Sempre tentei aproveitar ao máximo estas conversas. Sabia que seriam as últimas. Já sentia a solidão por saber que quando ele se fosse, sobre certas coisas não poderia conversar nunca mais. Não com a mesma alegria. Estava consciente que minha enciclopédia, meu Atlas e meus tratados históricos particulares já não estariam à mão. E não somente isto. O meu exemplo, tanto pelo bem como pelo mal, não poderia mais ser consultado com detalhe. Ainda assim, aquela primeira parte da conversa era muito dolorosa. Principalmente pelo contraste das respostas que meu pai dava a outras pessoas que lhe faziam a mesma pergunta.
"Estou muito bem. Ótimo mesmo. A cadeira de rodas é meio chata, mas tenho meus livros, meus documentários, meus jornais. Além disso, minha família está sempre por perto. O que mais posso querer na vida?"
Era muito convincente e as pessoas achavam que às vezes eu me preocupava à toa. Ficava muito triste por ele reclamar somente comigo.
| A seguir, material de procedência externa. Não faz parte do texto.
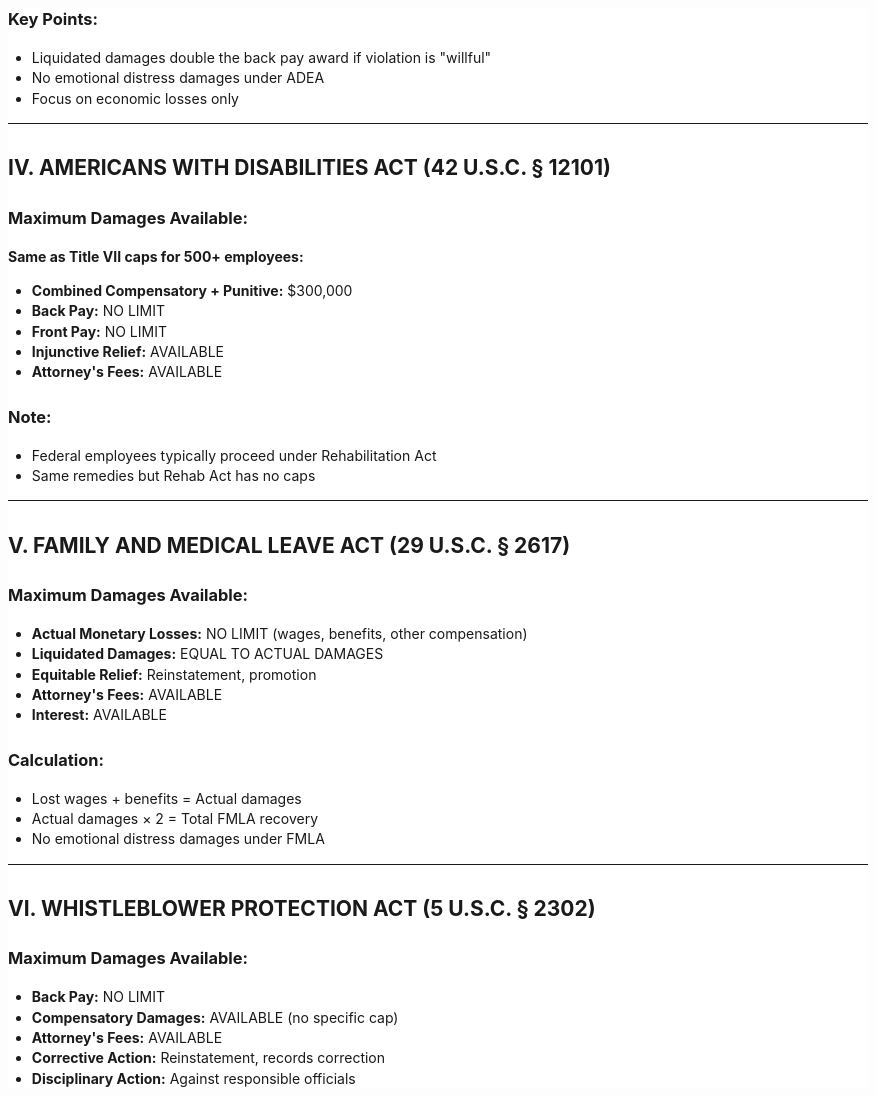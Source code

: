 ### Key Points:
- Liquidated damages double the back pay award if violation is "willful"
- No emotional distress damages under ADEA
- Focus on economic losses only

---

## IV. AMERICANS WITH DISABILITIES ACT (42 U.S.C. § 12101)

### Maximum Damages Available:
**Same as Title VII caps for 500+ employees:**
- **Combined Compensatory + Punitive:** $300,000
- **Back Pay:** NO LIMIT
- **Front Pay:** NO LIMIT
- **Injunctive Relief:** AVAILABLE
- **Attorney's Fees:** AVAILABLE

### Note:
- Federal employees typically proceed under Rehabilitation Act
- Same remedies but Rehab Act has no caps

---

## V. FAMILY AND MEDICAL LEAVE ACT (29 U.S.C. § 2617)

### Maximum Damages Available:
- **Actual Monetary Losses:** NO LIMIT (wages, benefits, other compensation)
- **Liquidated Damages:** EQUAL TO ACTUAL DAMAGES
- **Equitable Relief:** Reinstatement, promotion
- **Attorney's Fees:** AVAILABLE
- **Interest:** AVAILABLE

### Calculation:
- Lost wages + benefits = Actual damages
- Actual damages × 2 = Total FMLA recovery
- No emotional distress damages under FMLA

---

## VI. WHISTLEBLOWER PROTECTION ACT (5 U.S.C. § 2302)

### Maximum Damages Available:
- **Back Pay:** NO LIMIT
- **Compensatory Damages:** AVAILABLE (no specific cap)
- **Attorney's Fees:** AVAILABLE
- **Corrective Action:** Reinstatement, records correction
- **Disciplinary Action:** Against responsible officials
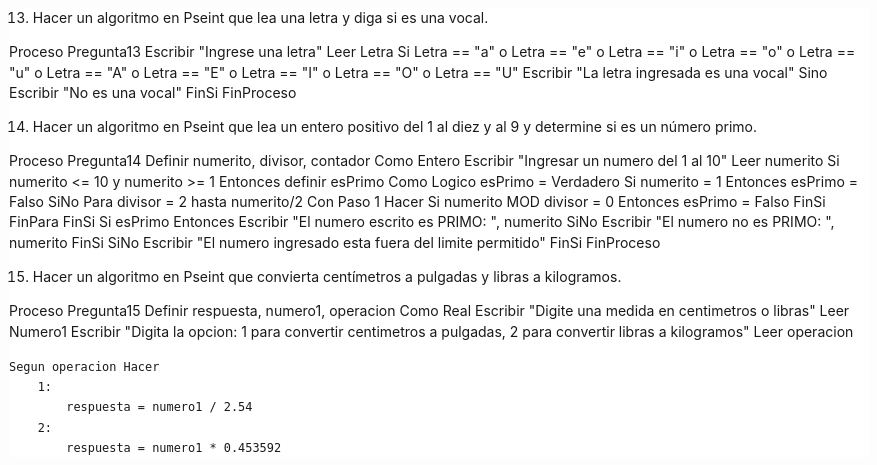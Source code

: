 
13. Hacer un algoritmo en Pseint que lea una letra y diga si es una vocal.

Proceso Pregunta13
	Escribir "Ingrese una letra"
	Leer Letra
	Si Letra == "a" o Letra == "e" o Letra == "i" o Letra == "o" o Letra == "u" o Letra == "A" o Letra == "E" o Letra == "I" o Letra == "O" o Letra == "U"
		Escribir "La letra ingresada es una vocal"
		Sino
			Escribir "No es una vocal"
	FinSi
FinProceso

14. Hacer un algoritmo en Pseint que lea un entero positivo del 1 al diez y al 9 y determine si es un número primo.

Proceso Pregunta14
	Definir numerito, divisor, contador Como Entero
	Escribir "Ingresar un numero del 1 al 10"
	Leer numerito
	Si numerito <= 10 y numerito >= 1	Entonces
		definir esPrimo Como Logico
		esPrimo = Verdadero 
		Si numerito = 1 Entonces
			esPrimo = Falso
		SiNo
			Para divisor = 2 hasta numerito/2 Con Paso 1 Hacer
				Si numerito MOD divisor = 0 Entonces
					esPrimo = Falso
				FinSi
			FinPara
		FinSi
		Si esPrimo Entonces
			Escribir "El numero escrito es PRIMO: ", numerito
		SiNo
			Escribir "El numero no es PRIMO: ", numerito
		FinSi
	SiNo
		Escribir "El numero ingresado esta fuera del limite permitido"
	FinSi
FinProceso

15. Hacer un algoritmo en Pseint que convierta centímetros a pulgadas y libras a kilogramos.

Proceso Pregunta15
	Definir respuesta, numero1, operacion Como Real
	Escribir "Digite una medida en centimetros o libras"
	Leer Numero1
	Escribir "Digita la opcion: 1 para convertir centimetros a pulgadas, 2 para convertir libras a kilogramos" 
	Leer operacion
	
	Segun operacion Hacer
		1: 
			respuesta = numero1 / 2.54
		2: 
			respuesta = numero1 * 0.453592
		
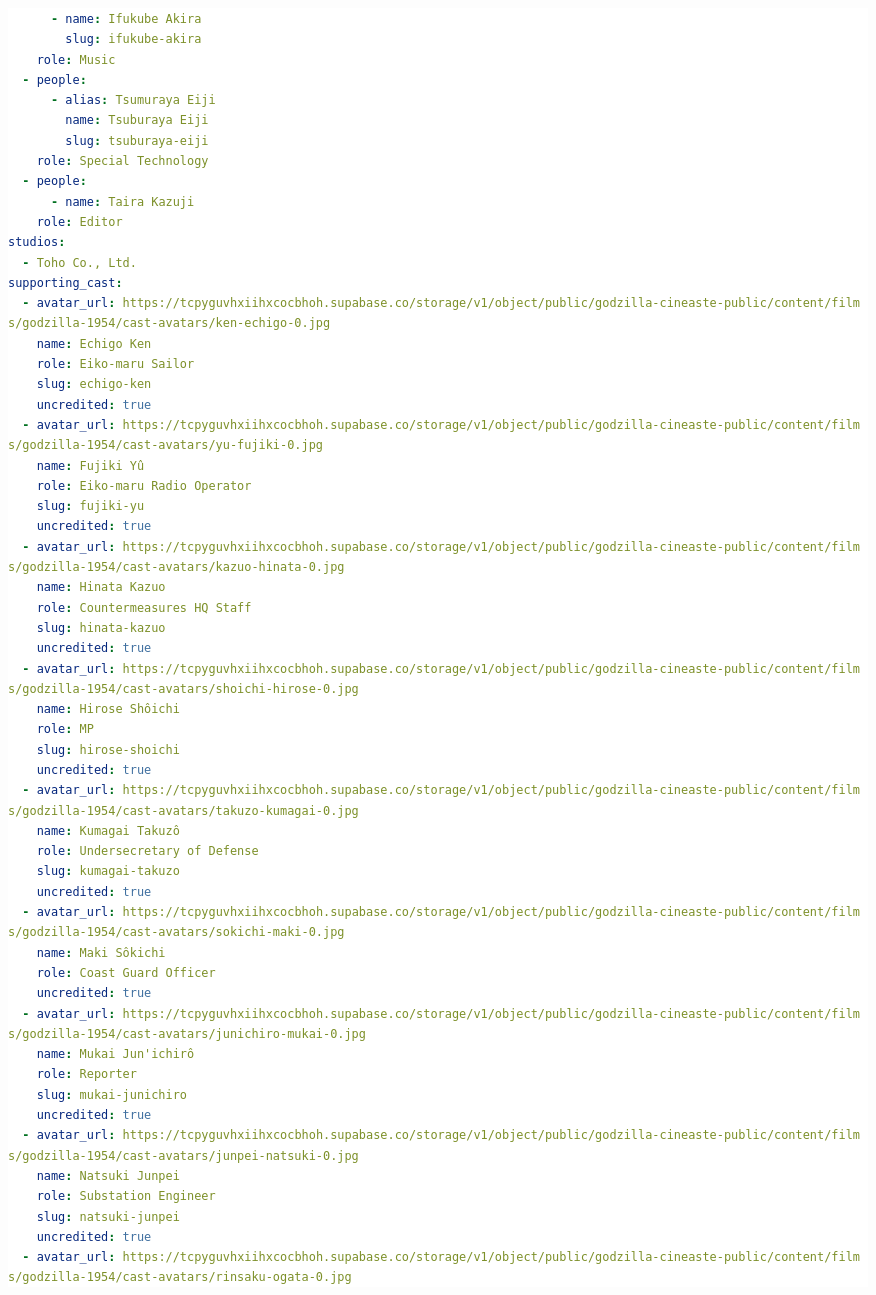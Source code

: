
 ```yaml
      - name: Ifukube Akira
        slug: ifukube-akira
    role: Music
  - people:
      - alias: Tsumuraya Eiji
        name: Tsuburaya Eiji
        slug: tsuburaya-eiji
    role: Special Technology
  - people:
      - name: Taira Kazuji
    role: Editor
studios:
  - Toho Co., Ltd.
supporting_cast:
  - avatar_url: https://tcpyguvhxiihxcocbhoh.supabase.co/storage/v1/object/public/godzilla-cineaste-public/content/films/godzilla-1954/cast-avatars/ken-echigo-0.jpg
    name: Echigo Ken
    role: Eiko-maru Sailor
    slug: echigo-ken
    uncredited: true
  - avatar_url: https://tcpyguvhxiihxcocbhoh.supabase.co/storage/v1/object/public/godzilla-cineaste-public/content/films/godzilla-1954/cast-avatars/yu-fujiki-0.jpg
    name: Fujiki Yû
    role: Eiko-maru Radio Operator
    slug: fujiki-yu
    uncredited: true
  - avatar_url: https://tcpyguvhxiihxcocbhoh.supabase.co/storage/v1/object/public/godzilla-cineaste-public/content/films/godzilla-1954/cast-avatars/kazuo-hinata-0.jpg
    name: Hinata Kazuo
    role: Countermeasures HQ Staff
    slug: hinata-kazuo
    uncredited: true
  - avatar_url: https://tcpyguvhxiihxcocbhoh.supabase.co/storage/v1/object/public/godzilla-cineaste-public/content/films/godzilla-1954/cast-avatars/shoichi-hirose-0.jpg
    name: Hirose Shôichi
    role: MP
    slug: hirose-shoichi
    uncredited: true
  - avatar_url: https://tcpyguvhxiihxcocbhoh.supabase.co/storage/v1/object/public/godzilla-cineaste-public/content/films/godzilla-1954/cast-avatars/takuzo-kumagai-0.jpg
    name: Kumagai Takuzô
    role: Undersecretary of Defense
    slug: kumagai-takuzo
    uncredited: true
  - avatar_url: https://tcpyguvhxiihxcocbhoh.supabase.co/storage/v1/object/public/godzilla-cineaste-public/content/films/godzilla-1954/cast-avatars/sokichi-maki-0.jpg
    name: Maki Sôkichi
    role: Coast Guard Officer
    uncredited: true
  - avatar_url: https://tcpyguvhxiihxcocbhoh.supabase.co/storage/v1/object/public/godzilla-cineaste-public/content/films/godzilla-1954/cast-avatars/junichiro-mukai-0.jpg
    name: Mukai Jun'ichirô
    role: Reporter
    slug: mukai-junichiro
    uncredited: true
  - avatar_url: https://tcpyguvhxiihxcocbhoh.supabase.co/storage/v1/object/public/godzilla-cineaste-public/content/films/godzilla-1954/cast-avatars/junpei-natsuki-0.jpg
    name: Natsuki Junpei
    role: Substation Engineer
    slug: natsuki-junpei
    uncredited: true
  - avatar_url: https://tcpyguvhxiihxcocbhoh.supabase.co/storage/v1/object/public/godzilla-cineaste-public/content/films/godzilla-1954/cast-avatars/rinsaku-ogata-0.jpg
```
Quando meu pai morreu, e somente aí, eu compreendi. Em meio à toda a dor e abandono que senti, percebi que ele tinha elegido a mim como confidente. Chegou mesmo a falar do medo da morte (para minha surpresa, já que era um homem tão forte). Ele havia escolhido a mim para desabafar. Somente em mim ele confiou para falar de seu sofrimento. A compreensão deste fato me fez sentir com se estivesse tomando um banho quente depois de ter ficado muito tempo na chuva e no frio. Um banho que lavou minha alma. Percebi que pude retribuir, uma coisa mínima, é verdade, por todos os sacrifícios que ele fez por mim em sua vida. Pelo menos por uma vez fui um bom filho. Isto me permitiu continuar.